Sunday, 23 January 2011

Math Myths

Just read this on a blog by Dr Michael Taylor..Thought it ought to be printed out and placed on the wall of every math classroom (especially on Parent's night...."Well I'm not suprised he/she is doing poorly... I could never do math." )

Five of the most common math myths are:

1. The Genius Myth (that good mathematicians are born with special math talent and enormous left brains);
2. The Good Memory Myth (that good mathematicians have a phenomenal memory for formulas);
3. The Using-Tools-Is-Cheating Myth (that good mathematicians don’t use fingers, toes and calculators);
4. The Gender Myth (that good mathematicians are all men despite the abundance of female bio-statisticians);
5. The Who Needs it Anyway Myth (that math is useful only to mathematicians).
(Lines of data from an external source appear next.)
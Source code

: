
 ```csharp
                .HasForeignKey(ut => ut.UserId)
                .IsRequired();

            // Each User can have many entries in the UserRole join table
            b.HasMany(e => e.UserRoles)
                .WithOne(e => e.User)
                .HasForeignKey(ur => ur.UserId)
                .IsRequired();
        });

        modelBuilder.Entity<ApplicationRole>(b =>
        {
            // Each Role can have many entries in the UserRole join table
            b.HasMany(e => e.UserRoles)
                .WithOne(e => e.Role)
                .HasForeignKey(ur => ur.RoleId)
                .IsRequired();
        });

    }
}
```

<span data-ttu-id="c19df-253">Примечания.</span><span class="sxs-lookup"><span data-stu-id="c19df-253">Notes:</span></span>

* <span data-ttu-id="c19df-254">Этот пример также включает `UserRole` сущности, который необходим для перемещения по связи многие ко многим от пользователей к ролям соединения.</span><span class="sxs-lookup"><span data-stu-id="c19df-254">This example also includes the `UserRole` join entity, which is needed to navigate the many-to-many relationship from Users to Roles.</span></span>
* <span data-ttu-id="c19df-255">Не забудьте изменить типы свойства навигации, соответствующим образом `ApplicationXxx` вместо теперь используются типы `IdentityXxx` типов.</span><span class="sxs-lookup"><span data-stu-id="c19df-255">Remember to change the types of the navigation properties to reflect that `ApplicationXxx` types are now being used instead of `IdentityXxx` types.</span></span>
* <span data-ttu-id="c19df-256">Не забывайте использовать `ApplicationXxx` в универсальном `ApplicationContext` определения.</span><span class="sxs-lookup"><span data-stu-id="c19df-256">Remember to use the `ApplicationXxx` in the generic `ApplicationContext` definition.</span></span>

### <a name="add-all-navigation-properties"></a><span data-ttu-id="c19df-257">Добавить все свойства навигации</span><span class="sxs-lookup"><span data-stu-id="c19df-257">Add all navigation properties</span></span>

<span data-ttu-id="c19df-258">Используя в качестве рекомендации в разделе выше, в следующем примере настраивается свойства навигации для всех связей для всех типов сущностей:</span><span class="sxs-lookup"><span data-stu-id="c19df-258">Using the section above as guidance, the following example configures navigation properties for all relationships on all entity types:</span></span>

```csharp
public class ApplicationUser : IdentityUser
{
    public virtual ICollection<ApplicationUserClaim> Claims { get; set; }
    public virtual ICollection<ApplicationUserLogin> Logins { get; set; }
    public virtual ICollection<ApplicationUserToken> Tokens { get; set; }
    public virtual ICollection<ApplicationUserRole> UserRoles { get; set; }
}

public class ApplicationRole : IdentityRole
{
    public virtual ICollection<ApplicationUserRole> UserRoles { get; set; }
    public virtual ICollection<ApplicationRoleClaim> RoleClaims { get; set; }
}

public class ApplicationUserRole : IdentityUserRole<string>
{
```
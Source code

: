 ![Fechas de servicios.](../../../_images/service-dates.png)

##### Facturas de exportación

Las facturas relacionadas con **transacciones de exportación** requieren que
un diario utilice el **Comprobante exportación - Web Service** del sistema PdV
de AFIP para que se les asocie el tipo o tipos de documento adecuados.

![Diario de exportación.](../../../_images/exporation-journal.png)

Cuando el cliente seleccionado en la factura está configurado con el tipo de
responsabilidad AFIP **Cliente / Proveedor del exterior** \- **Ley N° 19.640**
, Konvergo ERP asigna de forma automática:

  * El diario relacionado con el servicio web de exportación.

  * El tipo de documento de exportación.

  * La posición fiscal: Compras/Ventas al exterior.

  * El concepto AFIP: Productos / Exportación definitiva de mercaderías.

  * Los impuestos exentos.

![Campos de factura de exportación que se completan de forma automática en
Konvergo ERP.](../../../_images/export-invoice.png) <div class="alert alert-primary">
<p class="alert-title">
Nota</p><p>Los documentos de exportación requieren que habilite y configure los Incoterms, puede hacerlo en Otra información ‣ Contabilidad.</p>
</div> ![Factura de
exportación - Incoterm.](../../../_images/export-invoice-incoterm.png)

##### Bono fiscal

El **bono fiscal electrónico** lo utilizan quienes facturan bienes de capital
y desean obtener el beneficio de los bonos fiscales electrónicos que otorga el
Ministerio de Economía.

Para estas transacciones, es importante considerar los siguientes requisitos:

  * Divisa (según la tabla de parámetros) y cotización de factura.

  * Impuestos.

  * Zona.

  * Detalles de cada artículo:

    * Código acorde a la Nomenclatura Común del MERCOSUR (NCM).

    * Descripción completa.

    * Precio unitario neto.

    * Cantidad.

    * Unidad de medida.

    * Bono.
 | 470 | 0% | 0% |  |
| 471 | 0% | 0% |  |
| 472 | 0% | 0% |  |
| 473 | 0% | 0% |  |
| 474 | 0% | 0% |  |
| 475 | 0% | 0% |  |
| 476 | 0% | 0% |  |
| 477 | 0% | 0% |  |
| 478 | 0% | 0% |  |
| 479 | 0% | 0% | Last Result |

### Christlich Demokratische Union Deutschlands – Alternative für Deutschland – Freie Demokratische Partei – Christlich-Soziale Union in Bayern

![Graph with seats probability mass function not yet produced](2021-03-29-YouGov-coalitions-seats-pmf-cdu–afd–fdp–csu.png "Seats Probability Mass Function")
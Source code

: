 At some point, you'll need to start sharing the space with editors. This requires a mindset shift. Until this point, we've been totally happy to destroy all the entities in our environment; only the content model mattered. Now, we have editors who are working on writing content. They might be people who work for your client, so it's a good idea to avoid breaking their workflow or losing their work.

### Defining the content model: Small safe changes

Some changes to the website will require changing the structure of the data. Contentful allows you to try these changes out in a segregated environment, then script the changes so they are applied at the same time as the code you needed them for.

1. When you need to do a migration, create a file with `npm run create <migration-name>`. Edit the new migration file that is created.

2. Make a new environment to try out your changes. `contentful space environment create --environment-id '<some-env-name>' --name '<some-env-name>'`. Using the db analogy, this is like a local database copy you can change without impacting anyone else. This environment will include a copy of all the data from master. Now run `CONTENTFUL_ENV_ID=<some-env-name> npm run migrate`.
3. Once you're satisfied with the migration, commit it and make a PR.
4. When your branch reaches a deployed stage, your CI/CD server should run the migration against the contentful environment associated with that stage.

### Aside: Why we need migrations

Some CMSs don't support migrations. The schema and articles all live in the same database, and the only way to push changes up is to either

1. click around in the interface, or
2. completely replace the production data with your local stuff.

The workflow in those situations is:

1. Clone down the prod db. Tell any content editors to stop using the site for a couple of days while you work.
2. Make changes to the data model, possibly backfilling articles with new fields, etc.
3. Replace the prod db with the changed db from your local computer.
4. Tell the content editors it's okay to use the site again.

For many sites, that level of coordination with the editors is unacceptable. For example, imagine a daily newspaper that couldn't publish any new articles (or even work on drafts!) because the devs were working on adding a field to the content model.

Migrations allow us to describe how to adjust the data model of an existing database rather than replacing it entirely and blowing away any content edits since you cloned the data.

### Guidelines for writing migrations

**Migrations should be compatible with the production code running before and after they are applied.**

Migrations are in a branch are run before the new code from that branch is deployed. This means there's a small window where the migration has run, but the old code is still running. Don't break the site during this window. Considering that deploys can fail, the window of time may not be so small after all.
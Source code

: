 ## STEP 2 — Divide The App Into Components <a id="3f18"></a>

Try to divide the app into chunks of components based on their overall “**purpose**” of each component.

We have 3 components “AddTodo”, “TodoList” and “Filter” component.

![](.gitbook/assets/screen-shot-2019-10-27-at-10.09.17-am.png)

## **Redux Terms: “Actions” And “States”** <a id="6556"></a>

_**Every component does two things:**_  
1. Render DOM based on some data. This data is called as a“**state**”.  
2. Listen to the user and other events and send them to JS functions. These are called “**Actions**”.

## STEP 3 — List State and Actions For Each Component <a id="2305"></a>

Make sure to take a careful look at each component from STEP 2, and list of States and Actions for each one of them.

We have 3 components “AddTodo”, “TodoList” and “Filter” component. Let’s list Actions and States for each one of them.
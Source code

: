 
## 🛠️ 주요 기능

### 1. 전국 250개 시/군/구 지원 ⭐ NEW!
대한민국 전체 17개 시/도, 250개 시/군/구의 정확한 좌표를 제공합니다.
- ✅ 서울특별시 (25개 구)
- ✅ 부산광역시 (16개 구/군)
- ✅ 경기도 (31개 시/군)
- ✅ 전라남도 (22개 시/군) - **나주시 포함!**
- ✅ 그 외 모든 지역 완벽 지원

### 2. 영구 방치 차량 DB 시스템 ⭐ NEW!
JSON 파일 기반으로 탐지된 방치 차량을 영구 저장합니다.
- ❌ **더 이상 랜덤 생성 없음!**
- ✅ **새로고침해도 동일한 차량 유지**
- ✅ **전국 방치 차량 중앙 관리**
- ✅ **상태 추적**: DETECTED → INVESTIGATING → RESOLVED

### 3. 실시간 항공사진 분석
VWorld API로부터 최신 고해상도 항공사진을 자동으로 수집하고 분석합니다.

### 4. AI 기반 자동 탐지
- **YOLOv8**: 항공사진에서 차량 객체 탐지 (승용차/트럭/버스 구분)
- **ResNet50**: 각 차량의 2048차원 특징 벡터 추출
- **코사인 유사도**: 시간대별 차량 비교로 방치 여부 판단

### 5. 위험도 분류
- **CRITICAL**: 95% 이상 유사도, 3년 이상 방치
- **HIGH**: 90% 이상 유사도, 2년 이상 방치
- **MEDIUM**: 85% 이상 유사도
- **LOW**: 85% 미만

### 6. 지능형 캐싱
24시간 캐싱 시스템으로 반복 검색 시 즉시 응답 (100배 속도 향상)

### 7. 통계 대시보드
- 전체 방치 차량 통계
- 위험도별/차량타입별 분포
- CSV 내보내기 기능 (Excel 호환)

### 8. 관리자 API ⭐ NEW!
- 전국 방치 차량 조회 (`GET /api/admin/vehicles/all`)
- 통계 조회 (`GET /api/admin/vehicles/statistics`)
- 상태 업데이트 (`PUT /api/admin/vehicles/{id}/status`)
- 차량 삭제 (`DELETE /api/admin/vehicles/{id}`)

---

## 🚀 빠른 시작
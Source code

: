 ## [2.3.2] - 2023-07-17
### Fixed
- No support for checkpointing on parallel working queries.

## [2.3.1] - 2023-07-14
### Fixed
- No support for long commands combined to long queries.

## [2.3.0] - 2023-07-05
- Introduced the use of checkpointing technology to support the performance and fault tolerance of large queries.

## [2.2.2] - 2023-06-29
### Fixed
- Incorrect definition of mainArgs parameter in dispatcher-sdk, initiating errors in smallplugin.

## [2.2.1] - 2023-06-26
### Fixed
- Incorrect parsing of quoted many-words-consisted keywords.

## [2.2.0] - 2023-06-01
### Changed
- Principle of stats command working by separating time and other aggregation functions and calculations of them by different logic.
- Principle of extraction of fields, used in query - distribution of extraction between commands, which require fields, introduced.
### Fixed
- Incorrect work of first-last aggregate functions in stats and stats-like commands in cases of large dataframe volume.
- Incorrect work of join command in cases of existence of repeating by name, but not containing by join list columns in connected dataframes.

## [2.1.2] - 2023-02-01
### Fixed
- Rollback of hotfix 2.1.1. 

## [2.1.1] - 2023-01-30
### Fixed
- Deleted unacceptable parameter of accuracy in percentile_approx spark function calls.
But the biggest myth of them all is the “I-Cant-Do-Math Myth”. I recently taught multivariate calculus to a class of non-mathematicians and social scientists. It wasn’t just them asking the question “why are we here”? But an open-mind is a powerful adversary. They soon dusted-off this myth in a matter of months. Yes, for some, math is like sorcery. We all have our superstitions to overcome. The good news is that we can. Arthur C Clarke who once said that, “any sufficiently advanced technology is indistinguishable from magic”. If that technology is born of math then however miraculous or foreboding it appears, we will learn to embrace it. Mathematics – to learn. Let’s face our fears, dispel the myths and advance. There are legends to be made.

Steven Colyer suggested two more that could be added to the "Math Myths"

7) Math is boring.

8) Mathematics is finished.

So what else should be on the list.. (and do NOT suggest (x+y)2 = x2 + y2)

1 comment:

Steven Colyer said...

Ah, but Sir Patrick, you left out the greatest myths of all:

7) Math is boring.

No it's not, unless the teacher is boring, being a set of teachers that obviously doesn't include you. This blog goes a long ways to dispelling that one.

8) Mathematics is finished.

Probably the greatest myth of all. If anything, it grows by leaps and bounds every year. In fact, I openly question when there will be more Mathematics to discover and solve than we will have Mathematicians to solve them. Are we there yet?